1 The granularity question
The Ecodesign for Sustainable Products Regulation, Regulation (EU) 2024/1781, has been in force since 18 July 2024. It does not itself list the data each passport must carry. It establishes a framework and delegates the specifics to product-group delegated acts. The first ESPR Working Plan, adopted on 16 April 2025, sequences those acts: iron and steel (indicative 2026), textiles and apparel, tyres and aluminium (2027), furniture (2028) and mattresses (2029). Batteries are governed in parallel by the Battery Regulation (EU) 2023/1542, whose battery passport applies from 18 February 2027.
Each delegated act answers one question that determines every downstream engineering decision: at what level of granularity does the passport exist? The framework recognises three levels. A passport can describe a model, a production batch or lot, or a single serialized item. Granularity is not a stylistic preference. It is fixed by the delegated act for the product group, and it governs how identifiers are minted, how data carriers are produced, how updates propagate, and how long each record must remain resolvable.

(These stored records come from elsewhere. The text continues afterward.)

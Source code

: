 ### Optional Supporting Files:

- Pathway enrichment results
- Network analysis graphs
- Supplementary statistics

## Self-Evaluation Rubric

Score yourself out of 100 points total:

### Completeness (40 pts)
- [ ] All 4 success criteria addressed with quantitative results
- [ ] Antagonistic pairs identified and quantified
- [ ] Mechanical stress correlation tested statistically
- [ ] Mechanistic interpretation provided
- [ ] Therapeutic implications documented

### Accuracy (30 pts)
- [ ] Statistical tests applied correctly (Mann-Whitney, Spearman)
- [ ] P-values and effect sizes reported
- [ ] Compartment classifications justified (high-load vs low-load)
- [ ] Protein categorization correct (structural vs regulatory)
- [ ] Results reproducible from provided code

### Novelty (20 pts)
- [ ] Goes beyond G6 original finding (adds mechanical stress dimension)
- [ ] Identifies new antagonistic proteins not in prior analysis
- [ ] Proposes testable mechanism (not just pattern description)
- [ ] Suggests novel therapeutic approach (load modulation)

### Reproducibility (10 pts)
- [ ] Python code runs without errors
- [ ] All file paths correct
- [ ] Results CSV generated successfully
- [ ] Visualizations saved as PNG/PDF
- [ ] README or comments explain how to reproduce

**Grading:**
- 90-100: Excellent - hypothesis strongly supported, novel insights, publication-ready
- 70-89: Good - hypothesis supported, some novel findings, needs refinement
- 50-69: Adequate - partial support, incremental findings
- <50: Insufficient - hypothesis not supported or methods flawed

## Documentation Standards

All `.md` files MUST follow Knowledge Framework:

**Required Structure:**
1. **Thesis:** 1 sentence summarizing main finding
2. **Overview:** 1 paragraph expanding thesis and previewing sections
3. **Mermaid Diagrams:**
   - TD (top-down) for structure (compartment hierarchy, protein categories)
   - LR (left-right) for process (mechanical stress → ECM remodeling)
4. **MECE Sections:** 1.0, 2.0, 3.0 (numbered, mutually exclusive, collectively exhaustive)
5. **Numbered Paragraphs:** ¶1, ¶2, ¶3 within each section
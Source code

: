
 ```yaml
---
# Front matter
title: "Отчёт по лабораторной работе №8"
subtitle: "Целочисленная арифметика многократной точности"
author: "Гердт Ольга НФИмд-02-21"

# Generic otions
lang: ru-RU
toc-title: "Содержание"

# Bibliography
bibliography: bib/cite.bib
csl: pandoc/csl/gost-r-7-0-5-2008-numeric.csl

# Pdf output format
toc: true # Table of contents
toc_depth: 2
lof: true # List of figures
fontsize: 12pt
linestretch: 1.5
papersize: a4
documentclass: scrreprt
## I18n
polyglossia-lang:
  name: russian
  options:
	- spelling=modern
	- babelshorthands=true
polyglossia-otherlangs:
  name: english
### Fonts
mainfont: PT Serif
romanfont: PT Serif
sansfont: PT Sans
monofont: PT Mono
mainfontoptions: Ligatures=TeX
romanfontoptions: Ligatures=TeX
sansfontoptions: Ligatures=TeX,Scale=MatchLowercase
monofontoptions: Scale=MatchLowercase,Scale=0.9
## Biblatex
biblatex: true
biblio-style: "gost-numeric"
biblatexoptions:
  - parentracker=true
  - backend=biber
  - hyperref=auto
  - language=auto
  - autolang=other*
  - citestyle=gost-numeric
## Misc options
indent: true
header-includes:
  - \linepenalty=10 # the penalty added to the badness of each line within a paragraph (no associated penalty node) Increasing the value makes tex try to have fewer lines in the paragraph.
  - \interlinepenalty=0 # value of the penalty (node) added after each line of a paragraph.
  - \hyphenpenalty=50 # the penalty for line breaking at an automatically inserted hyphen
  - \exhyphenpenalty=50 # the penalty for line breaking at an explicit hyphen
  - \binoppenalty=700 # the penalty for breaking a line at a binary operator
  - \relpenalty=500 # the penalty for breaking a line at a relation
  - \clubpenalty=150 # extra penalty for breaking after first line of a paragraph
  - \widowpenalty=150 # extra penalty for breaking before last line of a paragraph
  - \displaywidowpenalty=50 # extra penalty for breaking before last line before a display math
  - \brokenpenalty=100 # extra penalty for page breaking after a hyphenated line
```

Two patterns dominate real deployments. High-value, lifecycle-tracked goods such as electronics and batteries move toward item-level serialization, where the unit is the unit of accountability. High-volume goods such as textiles and apparel move toward batch or lot-level passports, where serializing every garment is neither proportionate nor practical. The rest of this paper breaks down both, and shows how one platform serves them without compromise.
2 One GTIN, two carriers
Whatever the granularity, the passport is reached through a data carrier: a QR code or comparable scannable identifier, encoded as a GS1 Digital Link URI. This is the standard the DPP ecosystem is converging on, because the same identifier resolves for a human scanning a phone and for a customs system reading the structured record. The difference between the two serialization models comes down to a single GS1 Application Identifier in that URI.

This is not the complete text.